Great list, thanks. Seconding Exhalation, that story in particular but also the whole collection. Guess I'm checking out Egan next.


His book is great, but to be clear I feel like he writes exactly one book. I've read it in many forms and it's an amazing book. But don't be surprised when you realize that every book is just him trying to find a new way to look at the same object over and over again.

Very enjoyable but his short stories are great because they force him to focus on one idea instead of how his whole world view fits together.


If you want the druggy, high-concept, ersatz-reality version go with Philip K. Dick - namely The Three Stigmata of Palmer Eldritch, A Scanner Darkly, VALIS.

If you want the intellectual take go with A Canticle for Leibowitz (Miller), Oryx and Crake (Atwood) or Solaris (Lem).

If you want the 60s hard-science rooted societal outlook from an ex-Naval Engineer with strong views on gender roles, it's all about Heinlein - Stranger in a Strange Land, The Moon is a Harsh Mistress, Starship Troopers etc..

If you want something to share with the young adults in your life, or simply some of the finest writing in the contemporary British YA canon, then Philip Pulman's magnificent homage to 'Paradise Lost' - the 'His Dark Materials trilogy' - cannot come more highly recommended. Usually categorised as 'fantasy', and heavily indebted to Milton and Blake, this represents a master-class in parallel-universe world building with its own take on a Steampunk Oxford and a number of other science fiction tropes.


Blindsight by Peter Watts explores interesting ideas about conscience and intelligence, but these ideas are wrapped in a mediocre action movie plot that becomes nonsensical by the end.


with vampires!


You really start wondering when they are introduced and it all kind of clicks at the end, when we realize we had the rug pulled from under our feet when the book started, and we only know it by the point we land on our faces.


> "science fiction books that explore interesting ideas?"

I think that's a big part of being in the Sci-Fi genre and I don't really get people whinging about writing style - this isn't Chaucer, it's fun geeky ideas.
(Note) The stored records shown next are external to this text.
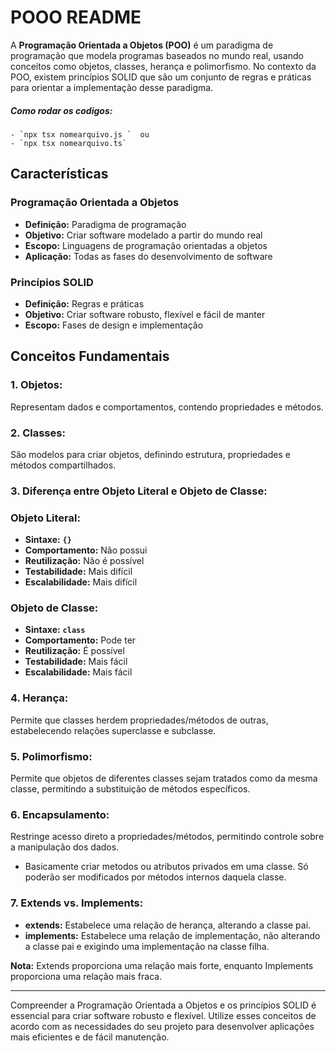 
# POOO README

A **Programação Orientada a Objetos (POO)** é um paradigma de programação que modela programas baseados no mundo real, usando conceitos como objetos, classes, herança e polimorfismo. No contexto da POO, existem princípios SOLID que são um conjunto de regras e práticas para orientar a implementação desse paradigma.

##### Como rodar os codigos: 
```
- `npx tsx nomearquivo.js `  ou 
- `npx tsx nomearquivo.ts`

```


## **Características**

### **Programação Orientada a Objetos**

- **Definição:** Paradigma de programação
- **Objetivo:** Criar software modelado a partir do mundo real
- **Escopo:** Linguagens de programação orientadas a objetos
- **Aplicação:** Todas as fases do desenvolvimento de software

### **Princípios SOLID**

- **Definição:** Regras e práticas
- **Objetivo:** Criar software robusto, flexível e fácil de manter
- **Escopo:** Fases de design e implementação

## **Conceitos Fundamentais**

### **1. Objetos:**

Representam dados e comportamentos, contendo propriedades e métodos.


### **2. Classes:**

São modelos para criar objetos, definindo estrutura, propriedades e métodos compartilhados.

### **3. Diferença entre Objeto Literal e Objeto de Classe:**

### Objeto Literal:

- **Sintaxe:** **`{}`**
- **Comportamento:** Não possui
- **Reutilização:** Não é possível
- **Testabilidade:** Mais difícil
- **Escalabilidade:** Mais difícil

### Objeto de Classe:

- **Sintaxe:** **`class`**
- **Comportamento:** Pode ter
- **Reutilização:** É possível
- **Testabilidade:** Mais fácil
- **Escalabilidade:** Mais fácil

### **4. Herança:**

Permite que classes herdem propriedades/métodos de outras, estabelecendo relações superclasse e subclasse.

### **5. Polimorfismo:**

Permite que objetos de diferentes classes sejam tratados como da mesma classe, permitindo a substituição de métodos específicos.

### **6. Encapsulamento:**

Restringe acesso direto a propriedades/métodos, permitindo controle sobre a manipulação dos dados. 

- Basicamente criar metodos ou atributos privados em uma classe. Só poderão ser modificados por métodos internos daquela classe. 

### **7. Extends vs. Implements:**

- **extends:** Estabelece uma relação de herança, alterando a classe pai.
- **implements:** Estabelece uma relação de implementação, não alterando a classe pai e exigindo uma implementação na classe filha.

**Nota:** Extends proporciona uma relação mais forte, enquanto Implements proporciona uma relação mais fraca.

---

Compreender a Programação Orientada a Objetos e os princípios SOLID é essencial para criar software robusto e flexível. Utilize esses conceitos de acordo com as necessidades do seu projeto para desenvolver aplicações mais eficientes e de fácil manutenção.



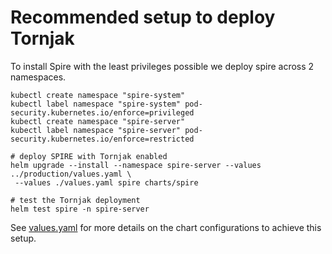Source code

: # Recommended setup to deploy Tornjak

To install Spire with the least privileges possible we deploy spire across 2 namespaces.

```shell
kubectl create namespace "spire-system"
kubectl label namespace "spire-system" pod-security.kubernetes.io/enforce=privileged
kubectl create namespace "spire-server"
kubectl label namespace "spire-server" pod-security.kubernetes.io/enforce=restricted

# deploy SPIRE with Tornjak enabled
helm upgrade --install --namespace spire-server --values ../production/values.yaml \
 --values ./values.yaml spire charts/spire

# test the Tornjak deployment
helm test spire -n spire-server
```

See [values.yaml](./values.yaml) for more details on the chart configurations to achieve this setup.
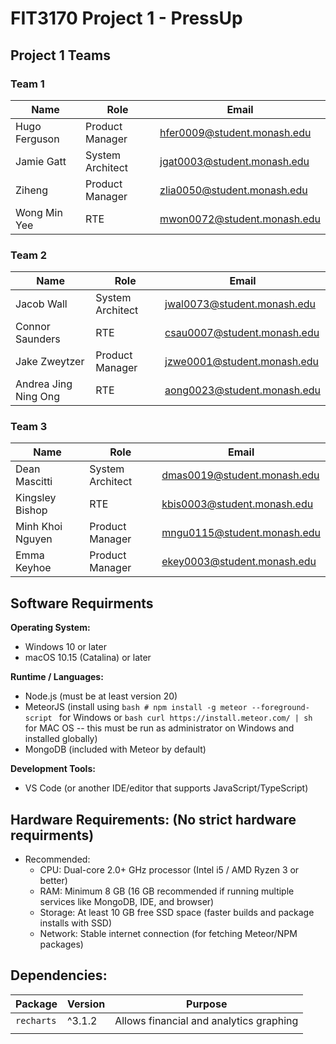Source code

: # FIT3170 Project 1 - PressUp

## Project 1 Teams
### Team 1
| Name | Role | Email |
| - | - | - |
| Hugo Ferguson | Product Manager | hfer0009@student.monash.edu |
| Jamie Gatt | System Architect | jgat0003@student.monash.edu |
| Ziheng | Product Manager | zlia0050@student.monash.edu |
| Wong Min Yee | RTE | mwon0072@student.monash.edu |

### Team 2
| Name | Role | Email |
| - | - | - |
| Jacob Wall | System Architect | jwal0073@student.monash.edu | 
| Connor Saunders | RTE	| csau0007@student.monash.edu |
| Jake Zweytzer | Product Manager | jzwe0001@student.monash.edu |
| Andrea Jing Ning Ong | RTE | aong0023@student.monash.edu |

### Team 3
| Name | Role | Email |
| - | - | - |
| Dean Mascitti | System Architect | dmas0019@student.monash.edu |
| Kingsley Bishop | RTE | kbis0003@student.monash.edu |
| Minh Khoi Nguyen  | Product Manager | mngu0115@student.monash.edu |
| Emma Keyhoe | Product Manager | ekey0003@student.monash.edu |



## Software Requirments

**Operating System:**  
- Windows 10 or later  
- macOS 10.15 (Catalina) or later  

**Runtime / Languages:** 
- Node.js (must be at least version 20)
- MeteorJS (install using ```bash # npm install -g meteor --foreground-script ``` for Windows or ```bash curl https://install.meteor.com/ | sh``` for MAC OS -- this must be run as administrator on Windows and installed globally)
- MongoDB (included with Meteor by default)

**Development Tools:**  
- VS Code (or another IDE/editor that supports JavaScript/TypeScript)


## Hardware Requirements: (No strict hardware requirments)
- Recommended: 
    - CPU: Dual-core 2.0+ GHz processor (Intel i5 / AMD Ryzen 3 or better)
    - RAM: Minimum 8 GB (16 GB recommended if running multiple services like MongoDB, IDE, and browser)
    - Storage: At least 10 GB free SSD space (faster builds and package installs with SSD)
    - Network: Stable internet connection (for fetching Meteor/NPM packages)
    
## Dependencies:

| Package             | Version | Purpose                                            |
| ------------------- | ----------------------------- | -------------------------------------------------- |
| `recharts` | ^3.1.2                       | Allows financial and analytics graphing |
| | | |

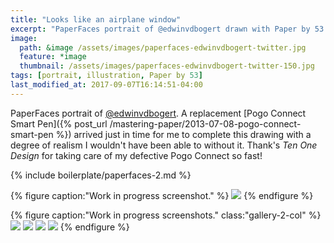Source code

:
 ```yaml
---
title: "Looks like an airplane window"
excerpt: "PaperFaces portrait of @edwinvdbogert drawn with Paper by 53 on an iPad."
image: 
  path: &image /assets/images/paperfaces-edwinvdbogert-twitter.jpg 
  feature: *image
  thumbnail: /assets/images/paperfaces-edwinvdbogert-twitter-150.jpg
tags: [portrait, illustration, Paper by 53]
last_modified_at: 2017-09-07T16:14:51-04:00
---
```


PaperFaces portrait of [@edwinvdbogert](https://twitter.com/edwinvdbogert). A replacement [Pogo Connect Smart Pen]({% post_url /mastering-paper/2013-07-08-pogo-connect-smart-pen %}) arrived just in time for me to complete this drawing with a degree of realism I wouldn't have been able to without it. Thank's *Ten One Design* for taking care of my defective Pogo Connect so fast!

{% include boilerplate/paperfaces-2.md %}

{% figure caption:"Work in progress screenshot." %}
[![](/assets/images/paperfaces-edwinvdbogert-process-1-600.jpg)](/assets/images/paperfaces-edwinvdbogert-process-1-lg.jpg)
{% endfigure %}

{% figure caption:"Work in progress screenshots." class:"gallery-2-col" %}
[![](/assets/images/paperfaces-edwinvdbogert-process-2-600.jpg)](/assets/images/paperfaces-edwinvdbogert-process-2-lg.jpg)
[![](/assets/images/paperfaces-edwinvdbogert-process-3-600.jpg)](/assets/images/paperfaces-edwinvdbogert-process-3-lg.jpg)
[![](/assets/images/paperfaces-edwinvdbogert-process-4-600.jpg)](/assets/images/paperfaces-edwinvdbogert-process-4-lg.jpg)
[![](/assets/images/paperfaces-edwinvdbogert-process-5-600.jpg)](/assets/images/paperfaces-edwinvdbogert-process-5-lg.jpg)
{% endfigure %}

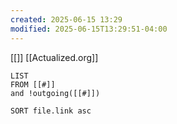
 ```yaml
---
created: 2025-06-15 13:29
modified: 2025-06-15T13:29:51-04:00
---
```



[[]]
[[Actualized.org]]

```dataview
LIST
FROM [[#]]
and !outgoing([[#]])

SORT file.link asc
```
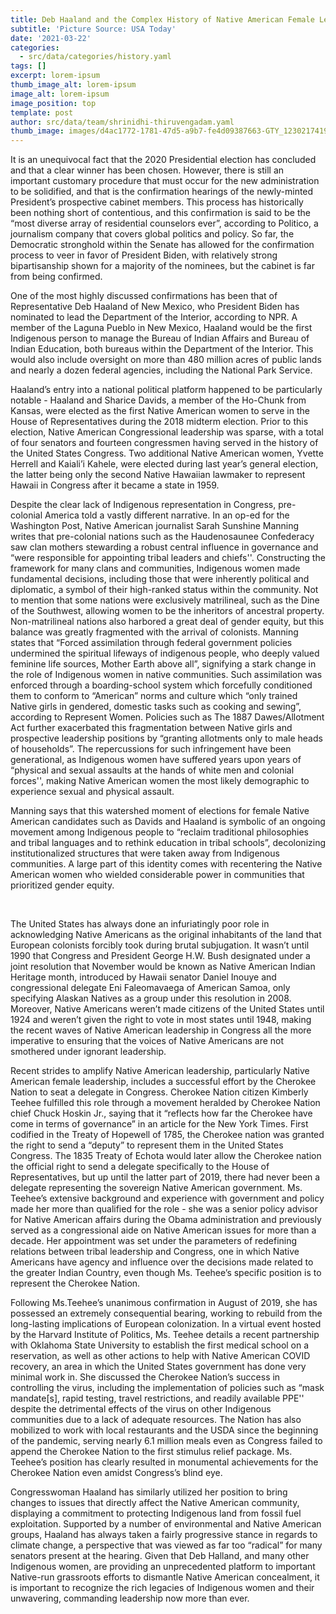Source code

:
 ```yaml
---
title: Deb Haaland and the Complex History of Native American Female Leadership
subtitle: 'Picture Source: USA Today'
date: '2021-03-22'
categories:
  - src/data/categories/history.yaml
tags: []
excerpt: lorem-ipsum
thumb_image_alt: lorem-ipsum
image_alt: lorem-ipsum
image_position: top
template: post
author: src/data/team/shrinidhi-thiruvengadam.yaml
thumb_image: images/d4ac1772-1781-47d5-a9b7-fe4d09387663-GTY_1230217419.jpg
---
```

It is an unequivocal fact that the 2020 Presidential election has concluded and that a clear winner has been chosen. However, there is still an important customary procedure that must occur for the new administration to be solidified, and that is the confirmation hearings of the newly-minted President’s prospective cabinet members. This process has historically been nothing short of contentious, and this confirmation is said to be the “most diverse array of residential counselors ever”, according to Politico, a journalism company that covers global politics and policy. So far, the Democratic stronghold within the Senate has allowed for the confirmation process to veer in favor of President Biden, with relatively strong bipartisanship shown for a majority of the nominees, but the cabinet is far from being confirmed. 









One of the most highly discussed confirmations has been that of Representative Deb Haaland of New Mexico, who President Biden has nominated to lead the Department of the Interior, according to NPR. A member of the Laguna Pueblo in New Mexico, Haaland would be the first Indigenous person to manage the Bureau of Indian Affairs and Bureau of Indian Education, both bureaus within the Department of the Interior. This would also include oversight on more than 480 million acres of public lands and nearly a dozen federal agencies, including the National Park Service. 

Haaland’s entry into a national political platform happened to be particularly notable - Haaland and Sharice Davids, a member of the Ho-Chunk from Kansas, were elected as the first Native American women to serve in the House of Representatives during the 2018 midterm election. Prior to this election, Native American Congressional leadership was sparse, with a total of four senators and fourteen congressmen having served in the history of the United States Congress. Two additional Native American women, Yvette Herrell and Kaiali’i Kahele, were elected during last year’s general election, the latter being only the second Native Hawaiian lawmaker to represent Hawaii in Congress after it became a state in 1959. 

Despite the clear lack of Indigenous representation in Congress, pre-colonial America told a vastly different narrative. In an op-ed for the Washington Post, Native American journalist Sarah Sunshine Manning writes that pre-colonial nations such as the Haudenosaunee Confederacy saw clan mothers stewarding a robust central influence in governance and “were responsible for appointing tribal leaders and chiefs''. Constructing the framework for many clans and communities, Indigenous women made fundamental decisions, including those that were inherently political and diplomatic, a symbol of their high-ranked status within the community. Not to mention that some nations were exclusively matrilineal, such as the Dine of the Southwest, allowing women to be the inheritors of ancestral property. Non-matrilineal nations also harbored a great deal of gender equity, but this balance was greatly fragmented with the arrival of colonists. Manning states that “Forced assimilation through federal government policies undermined the spiritual lifeways of indigenous people, who deeply valued feminine life sources, Mother Earth above all”, signifying a stark change in the role of Indigenous women in native communities. Such assimilation was enforced through a boarding-school system which forcefully conditioned them to conform to “American” norms and culture which “only trained Native girls in gendered, domestic tasks such as cooking and sewing”, according to Represent Women. Policies such as The 1887 Dawes/Allotment Act further exacerbated this fragmentation between Native girls and prospective leadership positions by “granting allotments only to male heads of households”. The repercussions for such infringement have been generational, as Indigenous women have suffered years upon years of “physical and sexual assaults at the hands of white men and colonial forces'', making Native American women the most likely demographic to experience sexual and physical assault. 

Manning says that this watershed moment of elections for female Native American candidates such as Davids and Haaland is symbolic of an ongoing movement among Indigenous people to “reclaim traditional philosophies and tribal languages and to rethink education in tribal schools”, decolonizing institutionalized structures that were taken away from Indigenous communities. A large part of this identity comes with recentering the Native American women who wielded considerable power in communities that prioritized gender equity.

 

The United States has always done an infuriatingly poor role in acknowledging Native Americans as the original inhabitants of the land that European colonists forcibly took during brutal subjugation. It wasn’t until 1990 that Congress and President George H.W. Bush designated under a joint resolution that November would be known as Native American Indian Heritage month, introduced by Hawaii senator Daniel Inouye and congressional delegate Eni Faleomavaega of American Samoa, only specifying Alaskan Natives as a group under this resolution in 2008. Moreover, Native Americans weren’t made citizens of the United States until 1924 and weren’t given the right to vote in most states until 1948, making the recent waves of Native American leadership in Congress all the more imperative to ensuring that the voices of Native Americans are not smothered under ignorant leadership.

Recent strides to amplify Native American leadership, particularly Native American female leadership, includes a successful effort by the Cherokee Nation to seat a delegate in Congress. Cherokee Nation citizen Kimberly Teehee fulfilled this role through a movement heralded by Cherokee Nation chief Chuck Hoskin Jr., saying that it “reflects how far the Cherokee have come in terms of governance” in an article for the New York Times. First codified in the Treaty of Hopewell of 1785, the Cherokee nation was granted the right to send a “deputy” to represent them in the United States Congress. The 1835 Treaty of Echota would later allow the Cherokee nation the official right to send a delegate specifically to the House of Representatives, but up until the latter part of 2019, there had never been a delegate representing the sovereign Native American government. Ms. Teehee’s extensive background and experience with government and policy made her more than qualified for the role - she was a senior policy advisor for Native American affairs during the Obama administration and previously served as a congressional aide on Native American issues for more than a decade. Her appointment was set under the parameters of redefining relations between tribal leadership and Congress, one in which Native Americans have agency and influence over the decisions made related to the greater Indian Country, even though Ms. Teehee’s specific position is to represent the Cherokee Nation. 

Following Ms.Teehee’s unanimous confirmation in August of 2019, she has possessed an extremely consequential bearing, working to rebuild from the long-lasting implications of European colonization. In a virtual event hosted by the Harvard Institute of Politics, Ms. Teehee details a recent partnership with Oklahoma State University to establish the first medical school on a reservation, as well as other actions to help with Native American COVID recovery, an area in which the United States government has done very minimal work in. She discussed the Cherokee Nation’s success in controlling the virus, including the implementation of policies such as “mask mandate\[s], rapid testing, travel restrictions, and readily available PPE'' despite the detrimental effects of the virus on other Indigenous communities due to a lack of adequate resources. The Nation has also mobilized to work with local restaurants and the USDA since the beginning of the pandemic, serving nearly 6.1 million meals even as Congress failed to append the Cherokee Nation to the first stimulus relief package. Ms. Teehee’s position has clearly resulted in monumental achievements for the Cherokee Nation even amidst Congress’s blind eye. 

Congresswoman Haaland has similarly utilized her position to bring changes to issues that directly affect the Native American community, displaying a commitment to protecting Indigenous land from fossil fuel exploitation. Supported by a number of environmental and Native American groups, Haaland has always taken a fairly progressive stance in regards to climate change, a perspective that was viewed as far too “radical” for many senators present at the hearing. Given that Deb Halland, and many other Indigenous women, are providing an unprecedented platform to important Native-run grassroots efforts to dismantle Native American concealment, it is important to recognize the rich legacies of Indigenous women and their unwavering, commanding leadership now more than ever.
I second basically any Greg Egan and Charles Stross and Arthur C. Clarke stories, and:

Vernor Vinge's trilogy: A Deepness in the Sky, A Fire Upon the Deep, Across Realtime. Ideas from "World War II on an alien planet around a variable star where the whole planet freezes every few years" to timewarp bubbles, galactic zones of thought, cyborg enhancements, semi-sentient plants.

Children of Time by Adrian Tchaikovsky - what if we use genetic engineering to forcibly evolve monkeys towards human intelligence? Whoops our virus infected spiders instead.

Project Hail Mary by Andy Weir - much lighter Hollywood popcorn-action sci-fi, a potential world-ending threat and a cool alien encounter.

The Lathe of Heaven by Ursula K. LeGuin - What if a guy's dreams could change reality, he sees a therapist who has a dream-influencing machine and wants to take over the world.

Peter F. Hamilton trilogies, much more fantasy mixed with sci-fi but has future Space Opera ideas - genetically engineered, cyborg enhanced, mind uploaded, human factions, several varieties of aliens, various future-techs.


I really like Ray Nayler’s work, who intersects his real experience in international politics with science fiction technology. His Tusks of Extinction uses the sci-fi notion of brain transfer and bringing back mammoths to explore the economical pressures behind poaching. His “Where the axe is buried” explores surveillance state technology with political bodies that feel like real modern nations.


I’m going to suggest books with prose I like: - The Sun Also Rises, Hemingway - Butcher’s Crossing, Willams - Legs, Kennedy - The Passenger, McCarthy

As for sci-fi: Dune!


Gnomon by Nick Harkaway has some of the same “unreliable world” aspects with great writing to boot.


If you like unreliable narration and rug pulls Nick Harkaway's novel 'The Gone-Away World' really takes the cake (and is brilliant)


I enjoyed Gnomon, but boy I didn't find it an easy read


The second and third times through get easier, once you can appreciate the patterns and links that seem extraneous and confusing at first. Totally different kind of book, but I’d put it up with Infinite Jest as far as being convoluted but incredibly rewarding. And of course more SD / tech focused.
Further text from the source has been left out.